That is to say this invention is concerned with the analysis of the data
representations corresponding to input text graphemes in order to produce
an output set of data representations being the phonemes corresponding to
the input text. It is emphasised that the working environment of this
invention is the complete text-to-waveform conversion as described in
greater detail above. That is to say this invention relates to a
particular component of the whole system.

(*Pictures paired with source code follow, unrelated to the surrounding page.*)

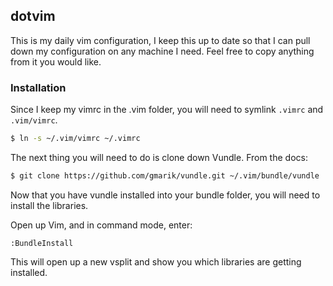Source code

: ## dotvim

This is my daily vim configuration, I keep this up to date so that I can pull down my configuration on any machine I need. Feel free to copy anything from it you would like.

### Installation

Since I keep my vimrc in the .vim folder, you will need to symlink ```.vimrc``` and ```.vim/vimrc```.

```bash
$ ln -s ~/.vim/vimrc ~/.vimrc
```

The next thing you will need to do is clone down Vundle. From the docs:

```bash
$ git clone https://github.com/gmarik/vundle.git ~/.vim/bundle/vundle
```

Now that you have vundle installed into your bundle folder, you will need to install the libraries.

Open up Vim, and in command mode, enter:

```
:BundleInstall
```

This will open up a new vsplit and show you which libraries are getting installed.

According to an aspect of this invention, an input sequence of bytes, e.g.,
data representations representing a string of characters selected from a
first character set such as graphemes, is dissected into sub-strings for
conversion into an output sequence of bytes, e.g., data representations
representing a string of characters selected from a second character set
such as phonemes. The method includes retrograde analysis performed in
conjunction with signal storage means which includes first, second, third
and fourth storage areas. The first storage area contains a plurality of
bytes each of which represents a character selected from the first
character set. The second storage area contains a plurality of bytes each
of which represents a character selected from the first character set, the
total content of the second storage area being different from the total
content of the first storage area. The third storage area contains strings
consisting of one or more bytes representing characters of the first
character set, wherein the one byte of each string (or the first byte of
each string of more than one byte) is a byte contained in the first
storage area. The fourth storage area contains strings of one or more
bytes each of which is a byte contained in the second storage area.
The bytes stored in the first area preferably represent vowels whereas
those of the second area preferably represent consonants. Overlaps, e.g.
the letter "y", are possible. The strings in the third storage area
preferably represent rimes and those of the fourth area preferably
represent onsets. The concepts of vowels, consonants, rimes and onsets
will be explained in greater detail below:
The division involves matching sub-strings of the input signal with strings
contained in the third and fourth storage areas. The sub-strings for
comparison are formed using the first and second storage areas.
The retrograde analysis requires that later occurring sub-strings are
selected before earlier occurring sub-strings. Once a sub-string has been
selected, the bytes contained therein are no longer available for
selection or re-selection so as to form an earlier occurring sub-string.
This non-availability limits the choice for forming the earlier sub-string
and, therefore, the prior selection at least partially defines the latter
selection of the earlier sub-string.
The method of the invention is particularly suitable for the processing of
an input string divided into blocks, e.g. blocks corresponding to words,
wherein a block is analyzed into segments beginning from the end and
working to the beginning wherein the choice of segment is taken from the
end of the remaining unprocessed string.
The invention, which is defined in the claims, includes the methods and
apparatus for carrying out the methods.
The data representations, eg bytes, utilised in the method according to
this invention take any signal form which is suitable for use in computing
circuitry. be stored, including transient storage as part of processing,
in a suitable storage medium, e.g. as the degree of and/or the orientation
of magnetisation in a magnetic medium.
the theoretical basis and some preferred embodiments of the invention will
now be described. In the preferred embodiments the input signals are
divided into blocks which correspond to the individual words of the text
and the invention works on each block separately; thus the process can be
considered as "word-by-word" processing.
It is now convenient to restate the requirement that it is not necessary to
produce an output for every one of the blocks because, as described above,
the whole system includes further modules to deal with such failures.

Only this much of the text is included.